> [Exercise objective]: The task calls for the count of lines containing "documentclass" in these records, given as a number with no other words.

> [Saved data entries]:
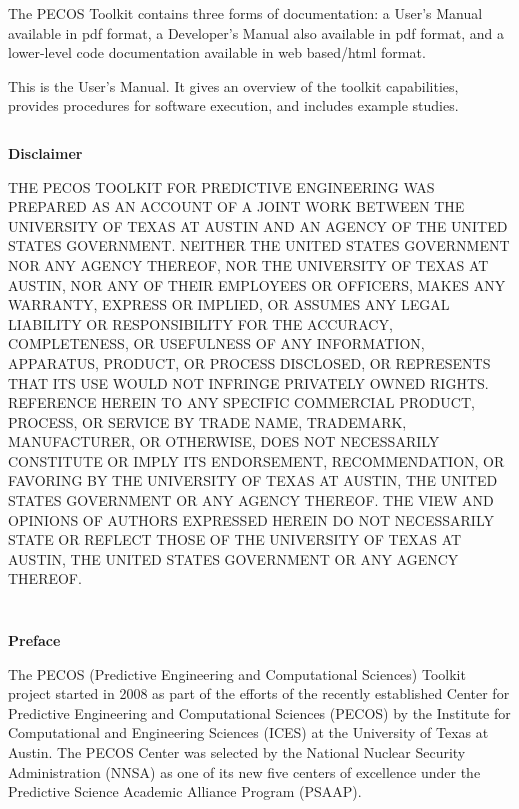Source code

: The PECOS Toolkit contains three forms of documentation:
a User's Manual available in pdf format,
a Developer's Manual also available in pdf format, and
a lower-level code documentation available in web based/html format.

This is the User's Manual.
It gives an overview of the toolkit capabilities,
provides procedures for software execution, and includes example studies.

\clearpage
$~$\\

\clearpage
\centerline{\Large\bf Disclaimer}
$~$\\
    THE PECOS TOOLKIT FOR PREDICTIVE ENGINEERING WAS PREPARED AS AN ACCOUNT OF A JOINT WORK
    BETWEEN THE UNIVERSITY OF TEXAS AT AUSTIN AND AN AGENCY OF THE UNITED STATES GOVERNMENT.
    NEITHER THE UNITED STATES GOVERNMENT NOR ANY AGENCY THEREOF, NOR THE UNIVERSITY OF TEXAS
    AT AUSTIN, NOR ANY OF THEIR EMPLOYEES OR OFFICERS, MAKES ANY WARRANTY, EXPRESS OR IMPLIED,
    OR ASSUMES ANY LEGAL LIABILITY OR RESPONSIBILITY FOR THE ACCURACY, COMPLETENESS, OR
    USEFULNESS OF ANY INFORMATION, APPARATUS, PRODUCT, OR PROCESS DISCLOSED, OR REPRESENTS
    THAT ITS USE WOULD NOT INFRINGE PRIVATELY OWNED RIGHTS. REFERENCE HEREIN TO ANY SPECIFIC
    COMMERCIAL PRODUCT, PROCESS, OR SERVICE BY TRADE NAME, TRADEMARK, MANUFACTURER, OR OTHERWISE,
    DOES NOT NECESSARILY CONSTITUTE OR IMPLY ITS ENDORSEMENT, RECOMMENDATION, OR FAVORING BY
    THE UNIVERSITY OF TEXAS AT AUSTIN, THE UNITED STATES GOVERNMENT OR ANY AGENCY THEREOF.
    THE VIEW AND OPINIONS OF AUTHORS EXPRESSED HEREIN DO NOT NECESSARILY STATE OR REFLECT
    THOSE OF THE UNIVERSITY OF TEXAS AT AUSTIN, THE UNITED STATES GOVERNMENT OR ANY AGENCY
    THEREOF.

\clearpage
$~$\\

\clearpage
{\markboth{}{}
}
\tableofcontents

\clearpage
$~$\\

\clearpage
\thispagestyle{empty}
\centerline{\Large\bf Preface}
$~$\\
The PECOS (Predictive Engineering and Computational Sciences) Toolkit project started in 2008 as part
of the efforts of the recently established Center for Predictive Engineering and Computational Sciences (PECOS)
by the Institute for Computational and Engineering Sciences (ICES) at the University of Texas at Austin.
The PECOS Center was selected by the National Nuclear Security Administration (NNSA) as one of its new five centers of excellence
under the Predictive Science Academic Alliance Program (PSAAP).

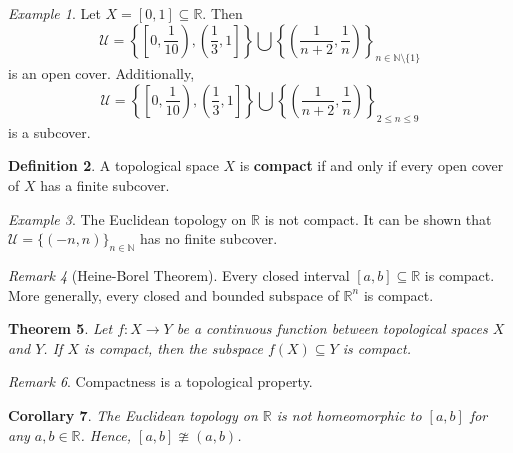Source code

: \documentclass[ 12pt ]{article}
\newcounter{lecture_num}
\theoremstyle{plain}
\theoremstyle{plain}
\newtheorem{theorem}{Theorem}[lecture_num]
\newtheorem{corollary}[theorem]{Corollary}
\theoremstyle{definition}
\newtheorem{definition}[theorem]{Definition}
\theoremstyle{remark}
\newtheorem{remark}[theorem]{Remark}
\newtheorem{example}[theorem]{Example}
\begin{document}
\begin{example}
	Let $X = [0, 1] \subseteq \mathbb{R}$. Then $$\mathcal{U} = \left \{ \left [ 0, \frac{1}{10} \right ), \left ( \frac{1}{3}, 1 \right ] \right \} \bigcup \left \{ \left ( \frac{1}{n+2},
	\frac{1}{n} \right ) \right \}_{n \in \mathbb{N} \setminus \{ 1 \}}$$ is an open cover. Additionally, $$\mathcal{U} = \left \{ \left [ 0, \frac{1}{10} \right ), \left ( \frac{1}{3}, 1
	\right ] \right \} \bigcup \left \{ \left ( \frac{1}{n+2}, \frac{1}{n} \right ) \right \}_{2 \leq n \leq 9}$$ is a subcover.
\end{example}

\begin{definition}
	A topological space $X$ is \textbf{compact} if and only if every open cover of $X$ has a finite subcover.
\end{definition}

\begin{example}
	The Euclidean topology on $\mathbb{R}$ is not compact. It can be shown that $\mathcal{U} = \{ (-n, n) \}_{n \in \mathbb{N}}$ has no finite subcover.
\end{example}

\begin{remark}[Heine-Borel Theorem]
	Every closed interval $[a, b] \subseteq \mathbb{R}$ is compact. More generally, every closed and bounded subspace of $\mathbb{R}^n$ is compact.
\end{remark}

\begin{theorem}
	Let $f : X \to Y$ be a continuous function between topological spaces $X$ and $Y$. If $X$ is compact, then the subspace $f(X) \subseteq Y$ is compact.
\end{theorem}

\begin{remark}
	Compactness is a topological property.
\end{remark}

\begin{corollary}
	The Euclidean topology on $\mathbb{R}$ is not homeomorphic to $[a, b]$ for any $a, b \in \mathbb{R}$. Hence, $[a, b] \ncong (a, b)$.
\end{corollary}
\end{document}
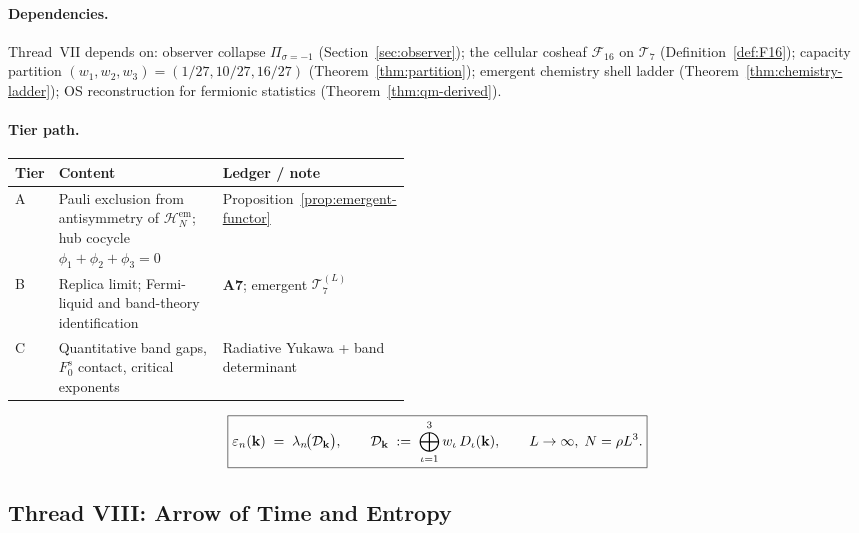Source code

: \paragraph{Dependencies.}
Thread~VII depends on:
observer collapse $\Pi_{\sigma=-1}$ (Section~\ref{sec:observer});
the cellular cosheaf $\mathcal{F}_{16}$ on $\mathcal{T}_7$
(Definition~\ref{def:F16});
capacity partition $(w_1,w_2,w_3)=(1/27,10/27,16/27)$
(Theorem~\ref{thm:partition});
emergent chemistry shell ladder (Theorem~\ref{thm:chemistry-ladder});
OS reconstruction for fermionic statistics (Theorem~\ref{thm:qm-derived}).

\paragraph{Tier path.}
\begin{center}
\small
\renewcommand{\arraystretch}{1.1}
\begin{tabular}{@{}llp{0.46\linewidth}@{}}
\toprule
\textbf{Tier} & \textbf{Content} & \textbf{Ledger / note} \\
\midrule
A &
  Pauli exclusion from antisymmetry of $\mathcal{H}_N^{\mathrm{em}}$;
  hub cocycle $\phi_1+\phi_2+\phi_3=0$ &
  Proposition~\ref{prop:emergent-functor} \\
B &
  Replica limit; Fermi-liquid and band-theory identification &
  \textbf{A7}; emergent $\mathcal{T}_7^{(L)}$ \\
C &
  Quantitative band gaps, $F_0^s$ contact, critical exponents &
  Radiative Yukawa + band determinant \\
\bottomrule
\end{tabular}
\end{center}

\begin{equation}\label{eq:thread-7-box}
  \boxed{%
  \varepsilon_n(\mathbf{k})
  \;=\;
  \lambda_n\!\bigl(\mathcal{D}_{\mathbf{k}}\bigr),
  \qquad
  \mathcal{D}_{\mathbf{k}}
  \;:=\;
  \bigoplus_{\iota=1}^3 w_\iota\,D_\iota(\mathbf{k}),
  \qquad
  L\to\infty,\;
  N=\rho L^3.}
\end{equation}

\subsection{Thread VIII: Arrow of Time and Entropy}
\label{sec:thread-8}

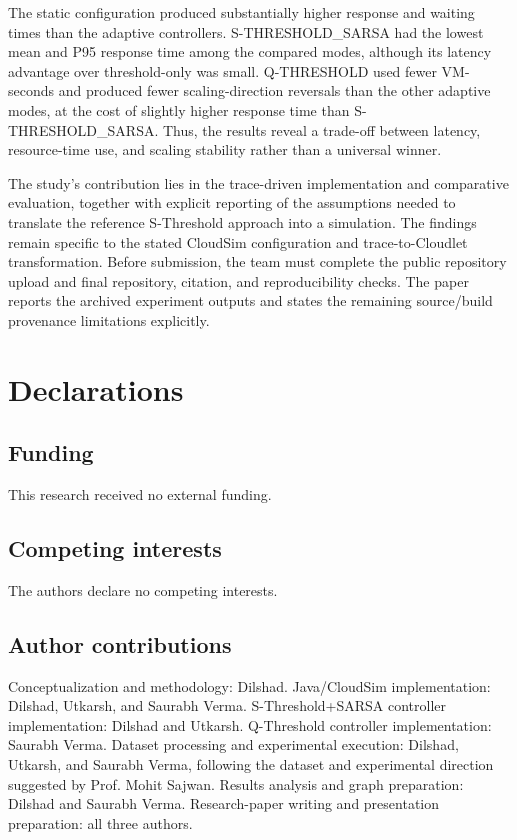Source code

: \documentclass[pdflatex,sn-mathphys-num]{sn-jnl}
\begin{document}
The static configuration produced substantially higher response and waiting times than the adaptive controllers. S-THRESHOLD\_SARSA had the lowest mean and P95 response time among the compared modes, although its latency advantage over threshold-only was small. Q-THRESHOLD used fewer VM-seconds and produced fewer scaling-direction reversals than the other adaptive modes, at the cost of slightly higher response time than S-THRESHOLD\_SARSA. Thus, the results reveal a trade-off between latency, resource-time use, and scaling stability rather than a universal winner.

The study's contribution lies in the trace-driven implementation and comparative evaluation, together with explicit reporting of the assumptions needed to translate the reference S-Threshold approach into a simulation. The findings remain specific to the stated CloudSim configuration and trace-to-Cloudlet transformation. Before submission, the team must complete the public repository upload and final repository, citation, and reproducibility checks. The paper reports the archived experiment outputs and states the remaining source/build provenance limitations explicitly.

\section*{Declarations}

\subsection*{Funding}
This research received no external funding.

\subsection*{Competing interests}
The authors declare no competing interests.

\subsection*{Author contributions}
Conceptualization and methodology: Dilshad. Java/CloudSim implementation: Dilshad, Utkarsh, and Saurabh Verma. S-Threshold+SARSA controller implementation: Dilshad and Utkarsh. Q-Threshold controller implementation: Saurabh Verma. Dataset processing and experimental execution: Dilshad, Utkarsh, and Saurabh Verma, following the dataset and experimental direction suggested by Prof. Mohit Sajwan. Results analysis and graph preparation: Dilshad and Saurabh Verma. Research-paper writing and presentation preparation: all three authors.
\end{document}
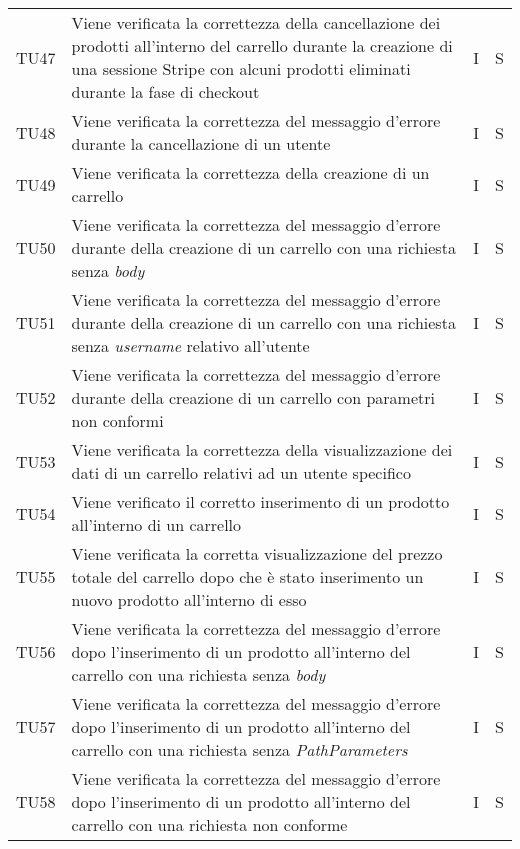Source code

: {\begin{longtable}{C{2cm} C{9.6cm} C{1.5cm} C{1cm}}
TU47 & Viene verificata la correttezza della cancellazione dei prodotti all'interno del carrello durante la creazione di una sessione Stripe con alcuni prodotti eliminati durante la fase di checkout & I & S\\

TU48 & Viene verificata la correttezza del messaggio d'errore durante la cancellazione di un utente & I & S\\

TU49 & Viene verificata la correttezza della creazione di un carrello & I & S\\

TU50 & Viene verificata la correttezza del messaggio d'errore durante della creazione di un carrello con una richiesta senza \textit{body} & I & S\\

TU51 & Viene verificata la correttezza del messaggio d'errore durante della creazione di un carrello con una richiesta senza \textit{username} relativo all'utente & I & S\\

TU52 & Viene verificata la correttezza del messaggio d'errore durante della creazione di un carrello con parametri non conformi & I & S\\

TU53 & Viene verificata la correttezza della visualizzazione dei dati di un carrello relativi ad un utente specifico & I & S\\

TU54 & Viene verificato il corretto inserimento di un prodotto all'interno di un carrello & I & S\\

TU55 & Viene verificata la corretta visualizzazione del prezzo totale del carrello dopo che è stato inserimento un nuovo prodotto all'interno di esso & I & S\\

TU56 & Viene verificata la correttezza del messaggio d'errore dopo l'inserimento di un prodotto all'interno del carrello con una richiesta senza \textit{body} & I & S\\

TU57 & Viene verificata la correttezza del messaggio d'errore dopo l'inserimento di un prodotto all'interno del carrello con una richiesta senza \textit{PathParameters} & I & S\\

TU58 & Viene verificata la correttezza del messaggio d'errore dopo l'inserimento di un prodotto all'interno del carrello con una richiesta non conforme & I & S\\


\end{longtable}}
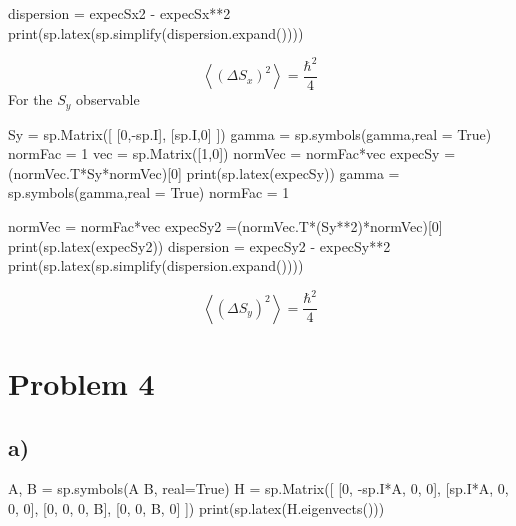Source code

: \documentclass[]{article}
\newenvironment{Shaded}{\begin{snugshade}}{\end{snugshade}}
\newcommand{\NormalTok}[1]{#1}
\begin{document}
\begin{Shaded}
\begin{Highlighting}[]
\NormalTok{dispersion = expecSx2 {-} expecSx**2}
\NormalTok{print(sp.latex(sp.simplify(dispersion.expand())))}
\end{Highlighting}
\end{Shaded}

\[
\left<\left( \Delta S_{x} \right) ^{2}\right>  = \frac{\hbar^{2}}{4}
\] For the \(S_{y}\) observable

\begin{Shaded}
\begin{Highlighting}[]
\NormalTok{Sy = sp.Matrix([}
\NormalTok{[0,{-}sp.I],}
\NormalTok{[sp.I,0]}
\NormalTok{])}
\NormalTok{gamma = sp.symbols(\textquotesingle{}gamma\textquotesingle{},real = True)}
\NormalTok{normFac = 1}
\NormalTok{vec = sp.Matrix([1,0])}
\NormalTok{normVec = normFac*vec}
\NormalTok{expecSy = (normVec.T*Sy*normVec)[0]}
\NormalTok{print(sp.latex(expecSy))}
\NormalTok{gamma = sp.symbols(\textquotesingle{}gamma\textquotesingle{},real = True)}
\NormalTok{normFac = 1}

\NormalTok{normVec = normFac*vec}
\NormalTok{expecSy2 =(normVec.T*(Sy**2)*normVec)[0]}
\NormalTok{print(sp.latex(expecSy2))}
\NormalTok{dispersion = expecSy2 {-} expecSy**2}
\NormalTok{print(sp.latex(sp.simplify(dispersion.expand())))}
\end{Highlighting}
\end{Shaded}

\[
\left<\left( \Delta S_{y} \right) ^{2}\right>  = \frac{\hbar^{2}}{4}
\]

\hypertarget{problem-4}{%
\section{Problem 4}\label{problem-4}}

\hypertarget{a-2}{%
\subsection{a)}\label{a-2}}

\begin{Shaded}
\begin{Highlighting}[]
\NormalTok{A, B = sp.symbols(\textquotesingle{}A B\textquotesingle{}, real=True)}
\NormalTok{H = sp.Matrix([ }
\NormalTok{[0, {-}sp.I*A, 0, 0], }
\NormalTok{[sp.I*A, 0, 0, 0],}
\NormalTok{[0, 0, 0, B], }
\NormalTok{[0, 0, B, 0] }
\NormalTok{])}
\NormalTok{print(sp.latex(H.eigenvects()))}
\end{Highlighting}
\end{Shaded}
\end{document}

> [Solution]: 3